You may be able to increase the speed of the checks by using more checkers, e.g. --checkers=16; except if using --fast-list.

If at some point the checks still take to long then you may consider switching to the top-up approach which may be quicker when the number of files to be transferred are considerable less than the number of files in the target. I cannot predict when, so consider it when you start to notice a considerable delay (e.g. 10 minutes) before the transfers start, or long pauses in your transfers where rclone only performs checks.

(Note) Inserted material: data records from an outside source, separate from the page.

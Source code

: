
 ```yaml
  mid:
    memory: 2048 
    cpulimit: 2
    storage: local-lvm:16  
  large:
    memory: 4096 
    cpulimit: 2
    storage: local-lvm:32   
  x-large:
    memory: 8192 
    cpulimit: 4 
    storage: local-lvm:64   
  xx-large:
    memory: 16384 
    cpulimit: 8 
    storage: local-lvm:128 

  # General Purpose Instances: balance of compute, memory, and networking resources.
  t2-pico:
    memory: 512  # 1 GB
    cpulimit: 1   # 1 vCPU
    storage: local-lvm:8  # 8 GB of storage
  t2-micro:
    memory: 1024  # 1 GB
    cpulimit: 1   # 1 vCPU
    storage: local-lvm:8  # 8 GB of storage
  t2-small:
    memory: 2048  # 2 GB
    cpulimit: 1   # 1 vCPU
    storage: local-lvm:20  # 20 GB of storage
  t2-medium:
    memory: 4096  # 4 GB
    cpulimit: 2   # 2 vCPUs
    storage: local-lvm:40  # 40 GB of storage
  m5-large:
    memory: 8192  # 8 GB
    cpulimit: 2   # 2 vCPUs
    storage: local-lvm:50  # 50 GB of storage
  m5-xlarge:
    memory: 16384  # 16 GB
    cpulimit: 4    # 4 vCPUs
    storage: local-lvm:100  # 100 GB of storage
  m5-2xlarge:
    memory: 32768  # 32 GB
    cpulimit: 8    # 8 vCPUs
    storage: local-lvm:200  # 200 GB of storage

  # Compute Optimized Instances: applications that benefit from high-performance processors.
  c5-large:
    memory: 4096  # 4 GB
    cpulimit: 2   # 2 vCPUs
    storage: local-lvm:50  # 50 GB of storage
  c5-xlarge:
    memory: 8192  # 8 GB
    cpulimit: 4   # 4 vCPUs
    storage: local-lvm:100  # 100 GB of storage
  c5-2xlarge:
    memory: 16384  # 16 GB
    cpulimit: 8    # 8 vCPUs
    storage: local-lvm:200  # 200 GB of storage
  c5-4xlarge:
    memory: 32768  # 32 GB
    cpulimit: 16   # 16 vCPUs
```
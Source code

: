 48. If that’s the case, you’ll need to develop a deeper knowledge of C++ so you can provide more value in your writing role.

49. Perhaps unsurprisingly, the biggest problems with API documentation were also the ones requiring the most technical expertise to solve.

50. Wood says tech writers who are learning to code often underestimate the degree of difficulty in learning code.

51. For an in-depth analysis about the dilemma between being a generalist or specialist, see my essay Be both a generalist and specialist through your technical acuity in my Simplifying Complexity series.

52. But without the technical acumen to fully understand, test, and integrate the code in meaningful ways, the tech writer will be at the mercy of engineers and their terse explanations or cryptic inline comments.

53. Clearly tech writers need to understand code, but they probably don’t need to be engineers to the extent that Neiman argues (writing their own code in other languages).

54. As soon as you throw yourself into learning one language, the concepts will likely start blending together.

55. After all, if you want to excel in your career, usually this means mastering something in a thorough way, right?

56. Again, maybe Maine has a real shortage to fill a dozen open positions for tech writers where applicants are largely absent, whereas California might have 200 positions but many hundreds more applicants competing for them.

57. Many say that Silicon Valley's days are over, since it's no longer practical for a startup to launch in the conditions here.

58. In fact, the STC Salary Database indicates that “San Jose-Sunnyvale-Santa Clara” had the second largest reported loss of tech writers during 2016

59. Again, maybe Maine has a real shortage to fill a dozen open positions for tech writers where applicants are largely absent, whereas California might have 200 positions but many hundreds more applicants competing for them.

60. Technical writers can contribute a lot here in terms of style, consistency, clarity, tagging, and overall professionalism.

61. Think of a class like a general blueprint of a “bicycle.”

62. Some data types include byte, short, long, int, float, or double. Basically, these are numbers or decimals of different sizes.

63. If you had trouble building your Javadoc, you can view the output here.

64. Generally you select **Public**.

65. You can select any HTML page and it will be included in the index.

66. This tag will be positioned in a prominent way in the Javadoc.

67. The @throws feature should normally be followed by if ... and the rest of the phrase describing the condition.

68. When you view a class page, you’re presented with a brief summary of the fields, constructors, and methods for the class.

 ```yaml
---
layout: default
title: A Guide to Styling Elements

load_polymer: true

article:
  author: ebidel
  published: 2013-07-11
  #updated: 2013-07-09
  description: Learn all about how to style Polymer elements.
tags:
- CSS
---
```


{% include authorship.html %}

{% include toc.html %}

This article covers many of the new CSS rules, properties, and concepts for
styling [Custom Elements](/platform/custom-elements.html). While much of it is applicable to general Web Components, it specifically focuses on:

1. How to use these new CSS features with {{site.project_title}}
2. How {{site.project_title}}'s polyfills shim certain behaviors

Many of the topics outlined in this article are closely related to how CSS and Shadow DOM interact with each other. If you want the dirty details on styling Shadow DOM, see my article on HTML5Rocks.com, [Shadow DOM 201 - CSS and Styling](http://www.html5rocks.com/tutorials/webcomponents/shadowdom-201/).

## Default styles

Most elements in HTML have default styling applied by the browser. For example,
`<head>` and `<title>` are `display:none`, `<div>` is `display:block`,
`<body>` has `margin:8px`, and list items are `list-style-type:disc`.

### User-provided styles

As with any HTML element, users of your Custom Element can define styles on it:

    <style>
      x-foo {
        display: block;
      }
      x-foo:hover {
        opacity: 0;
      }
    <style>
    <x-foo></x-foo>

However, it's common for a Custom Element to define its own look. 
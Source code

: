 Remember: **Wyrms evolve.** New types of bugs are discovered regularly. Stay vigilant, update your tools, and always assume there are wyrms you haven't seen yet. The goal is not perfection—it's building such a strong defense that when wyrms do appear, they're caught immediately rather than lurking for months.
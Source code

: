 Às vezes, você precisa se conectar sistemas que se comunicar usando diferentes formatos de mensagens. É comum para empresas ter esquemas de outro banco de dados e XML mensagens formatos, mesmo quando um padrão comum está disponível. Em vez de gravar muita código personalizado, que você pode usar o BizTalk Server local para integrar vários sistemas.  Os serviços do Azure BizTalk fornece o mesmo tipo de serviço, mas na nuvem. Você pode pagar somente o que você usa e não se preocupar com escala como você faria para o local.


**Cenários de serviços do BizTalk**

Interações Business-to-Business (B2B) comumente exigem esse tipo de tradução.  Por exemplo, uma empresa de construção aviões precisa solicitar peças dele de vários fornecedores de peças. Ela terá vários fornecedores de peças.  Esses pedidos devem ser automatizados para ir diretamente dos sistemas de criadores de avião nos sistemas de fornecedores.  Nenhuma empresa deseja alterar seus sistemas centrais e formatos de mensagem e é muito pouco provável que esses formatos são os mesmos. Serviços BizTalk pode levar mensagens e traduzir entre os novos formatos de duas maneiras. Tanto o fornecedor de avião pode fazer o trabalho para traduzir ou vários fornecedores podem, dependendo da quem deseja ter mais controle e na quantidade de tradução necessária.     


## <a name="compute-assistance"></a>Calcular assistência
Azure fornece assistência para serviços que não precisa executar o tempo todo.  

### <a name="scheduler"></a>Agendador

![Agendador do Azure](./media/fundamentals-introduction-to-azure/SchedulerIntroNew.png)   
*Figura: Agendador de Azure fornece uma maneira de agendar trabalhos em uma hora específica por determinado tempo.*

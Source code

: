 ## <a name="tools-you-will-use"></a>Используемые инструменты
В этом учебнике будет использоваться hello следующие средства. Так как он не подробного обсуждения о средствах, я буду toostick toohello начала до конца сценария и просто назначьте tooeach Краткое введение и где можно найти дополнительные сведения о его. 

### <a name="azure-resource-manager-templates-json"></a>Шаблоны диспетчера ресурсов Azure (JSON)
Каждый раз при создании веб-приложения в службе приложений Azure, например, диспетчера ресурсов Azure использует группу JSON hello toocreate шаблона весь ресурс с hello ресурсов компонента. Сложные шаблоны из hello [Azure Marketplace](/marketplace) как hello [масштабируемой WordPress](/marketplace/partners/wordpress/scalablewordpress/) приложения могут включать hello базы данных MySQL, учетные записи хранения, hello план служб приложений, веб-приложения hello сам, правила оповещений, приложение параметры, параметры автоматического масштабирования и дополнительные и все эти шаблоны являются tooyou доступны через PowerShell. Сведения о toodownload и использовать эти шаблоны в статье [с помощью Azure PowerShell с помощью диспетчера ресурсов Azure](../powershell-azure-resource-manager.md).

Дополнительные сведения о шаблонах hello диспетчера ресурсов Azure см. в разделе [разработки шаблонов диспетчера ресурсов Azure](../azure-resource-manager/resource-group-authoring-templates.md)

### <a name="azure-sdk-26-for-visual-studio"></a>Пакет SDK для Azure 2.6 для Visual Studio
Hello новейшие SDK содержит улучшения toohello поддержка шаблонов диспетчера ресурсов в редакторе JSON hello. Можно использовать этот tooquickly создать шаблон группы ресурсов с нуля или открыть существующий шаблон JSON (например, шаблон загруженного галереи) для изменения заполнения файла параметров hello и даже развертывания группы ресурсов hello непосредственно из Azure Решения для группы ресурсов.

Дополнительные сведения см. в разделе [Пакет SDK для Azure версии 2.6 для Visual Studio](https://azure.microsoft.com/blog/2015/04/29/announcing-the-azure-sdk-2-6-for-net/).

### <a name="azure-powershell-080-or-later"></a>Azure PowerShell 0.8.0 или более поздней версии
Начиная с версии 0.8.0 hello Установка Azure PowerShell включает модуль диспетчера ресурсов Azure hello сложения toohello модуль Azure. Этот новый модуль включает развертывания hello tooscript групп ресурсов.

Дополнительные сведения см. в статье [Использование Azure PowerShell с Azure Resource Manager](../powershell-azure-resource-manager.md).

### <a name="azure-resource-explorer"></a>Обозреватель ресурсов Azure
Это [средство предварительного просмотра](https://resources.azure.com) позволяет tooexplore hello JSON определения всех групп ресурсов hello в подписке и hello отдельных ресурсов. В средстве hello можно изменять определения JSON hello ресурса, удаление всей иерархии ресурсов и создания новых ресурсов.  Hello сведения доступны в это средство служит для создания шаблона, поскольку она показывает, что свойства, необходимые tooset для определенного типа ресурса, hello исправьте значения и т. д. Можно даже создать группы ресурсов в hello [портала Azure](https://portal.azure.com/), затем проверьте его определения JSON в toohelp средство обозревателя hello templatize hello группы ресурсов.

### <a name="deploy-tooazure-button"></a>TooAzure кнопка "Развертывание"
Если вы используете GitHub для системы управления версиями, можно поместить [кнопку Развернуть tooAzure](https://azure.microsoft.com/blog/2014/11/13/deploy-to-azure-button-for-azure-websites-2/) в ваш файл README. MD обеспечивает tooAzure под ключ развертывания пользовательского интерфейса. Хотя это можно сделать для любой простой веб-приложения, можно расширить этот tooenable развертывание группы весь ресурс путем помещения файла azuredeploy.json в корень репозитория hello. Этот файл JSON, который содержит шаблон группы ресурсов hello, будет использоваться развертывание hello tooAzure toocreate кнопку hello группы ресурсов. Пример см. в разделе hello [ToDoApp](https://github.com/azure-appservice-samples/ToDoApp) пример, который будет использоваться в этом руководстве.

The top-up approach is explained in this post:

In your case the --max-age should be a duration of at least twice the maximum length between syncs (e.g. 240h) and the full syncs could then be every week or month.

Hello asdffdsa, Ole.

Thanks for the replys!

I did try yesterday running the following:

./rclone sync /Volumes/Fotos/ e2:/rgomez-fotos-backup/ -P --exclude-from ~/Documents/exclusiones-rclone.txt --fast-list --max-age=2d

And it's been running for almost 15 hours without finishing. There are no changes that pass that filter, so I don't know what's wrong or why it has not finished.

The first run, where there was nothing on the bucket, took 15h52m, or maybe something less, to copy the 2.082TiB. But the command did not finish by itself, I "had" to Ctrl+C. I have a 500mbps upload speed, and it maybe used around 350-400mbps in average.

I don't know if that's normal? It would seem to be something similar to all the other times I have run it: it does not finish, no matter if there are changes or not. I thought that maybe that was by design, that it would keep running and searching for changes, but for what I have read here and on the docs that doesn't seem to be the case... so I don't know if there is something I am not doing correctly.

The files here in this test are DNG mostly, not too big, but the real info that will be uploaded will be recordings from an Arri camera, so they will be bigger but less quantity.

I'll try again logging the run, right now I don't know if it's doing something or not.

I do have the --progress flag, but not the --stats, I'll try also with that.

Thanks!

those flags are just for controlling console output, has nothing to do with your issue.

to understand what rclone is doing, need to use a log file
and maybe --dry-run, rclone will simulate a copy, but will not copy any files.

I think I found what was the cause for the command to keep running: there was an error on the previous runs about a directory that could not be accesed: System Volume Information.

I added that to the exclusions and at least the copy command finished in 1m49s.

I'm trying again with the sync to see what happens. This with the --max-age=2d flag, which would be perfect for the day to day uploads.

that makes sense, as by default, rclone will retry the entire sync three times.
https://rclone.org/docs/#retries-int
"Retry the entire sync if it fails this many times it fails"

Yes, this was it.

This last run for sync finished in 9m14s without nothing to transfer, which was expected. This with 24 checkers.

I'll do more tests but I think this was the problem.

Thanks a lot!

That is pretty good, perhaps you can get 50 mbps higher if increasing --transfers. I guess --transfers=6 would be sufficient. You could test for other bottlenecks by trying speedtest.net. I would consider anything around 80% of the speedtest rating to be good, unless you want to spend a lot of time on optimizations.

I recommend using using a similar folder structure and file size to get a realistic picture, things sometimes change dramatically with the number of file creations and number of folders and files.

This topic was automatically closed 30 days after the last reply. New replies are no longer allowed.